What is upstream supply chain?
Activities involving suppliers providing goods or materials into the organisation.
What is downstream supply chain?
Activities moving goods away from the organisation toward customers.
What is a dyadic relationship?
A direct commercial relationship between two parties, typically a buyer and one supplier.
What is supply chain tiering?
Organising suppliers into tiers so the buying organisation interacts primarily with tier 1 suppliers who manage lower-tier suppliers.
What is an OEM?
Original Equipment Manufacturer – a company producing components used in another company’s final product.
What are aftermarket parts?
Replacement parts produced by companies other than the original manufacturer.
What is logistics?
The process of planning, implementing and controlling the movement and storage of goods, services and information from origin to consumption.

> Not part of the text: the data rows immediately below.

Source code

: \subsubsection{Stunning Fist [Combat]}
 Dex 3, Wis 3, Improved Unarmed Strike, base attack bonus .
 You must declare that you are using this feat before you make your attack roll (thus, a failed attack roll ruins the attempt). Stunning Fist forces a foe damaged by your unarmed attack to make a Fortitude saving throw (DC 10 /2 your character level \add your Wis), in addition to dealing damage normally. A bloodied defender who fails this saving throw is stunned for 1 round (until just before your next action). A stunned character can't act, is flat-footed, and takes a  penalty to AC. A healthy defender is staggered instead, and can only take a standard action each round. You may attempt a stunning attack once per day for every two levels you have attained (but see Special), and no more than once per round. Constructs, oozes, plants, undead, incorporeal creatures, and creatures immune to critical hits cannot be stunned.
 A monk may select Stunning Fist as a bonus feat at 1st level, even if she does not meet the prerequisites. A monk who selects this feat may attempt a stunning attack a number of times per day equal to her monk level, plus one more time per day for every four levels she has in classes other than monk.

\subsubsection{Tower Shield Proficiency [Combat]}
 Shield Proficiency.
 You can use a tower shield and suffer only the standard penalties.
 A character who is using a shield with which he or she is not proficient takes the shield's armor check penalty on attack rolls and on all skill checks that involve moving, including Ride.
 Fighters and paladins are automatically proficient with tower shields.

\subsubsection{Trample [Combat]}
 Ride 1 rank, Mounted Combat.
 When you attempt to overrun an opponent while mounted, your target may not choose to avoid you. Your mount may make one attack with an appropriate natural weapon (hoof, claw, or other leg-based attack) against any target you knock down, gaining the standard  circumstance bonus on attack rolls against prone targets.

What is materials management?
The planning and control of the flow of materials including purchasing, storage, inventory control and distribution.
What is a push inventory system?
Production based on forecast demand, with goods produced before actual orders are received.
What is a pull inventory system?
Production based on actual demand, producing goods only when needed.
What is Just-in-Time (JIT)?
A manufacturing philosophy where materials arrive only when required for production, reducing inventory and waste.
What is Kanban?
A visual signalling system used in JIT production to trigger replenishment of inventory.
What is direct procurement?
Purchasing goods or services directly used in producing a product or delivering a service.
What is indirect procurement?
Purchasing goods or services required to support operations but not directly linked to production.
What is CAPEX?
Capital expenditure on long-term assets such as machinery, buildings or equipment.
What is OPEX?
Operational expenditure used for day-to-day running of the organisation.
What are fixed costs?
Costs that remain constant regardless of production levels.
What are variable costs?
Costs that change depending on production volume.
What are the five characteristics of services (IIVPO)?
Intangibility, Inseparability, Variability, Perishability, Ownership.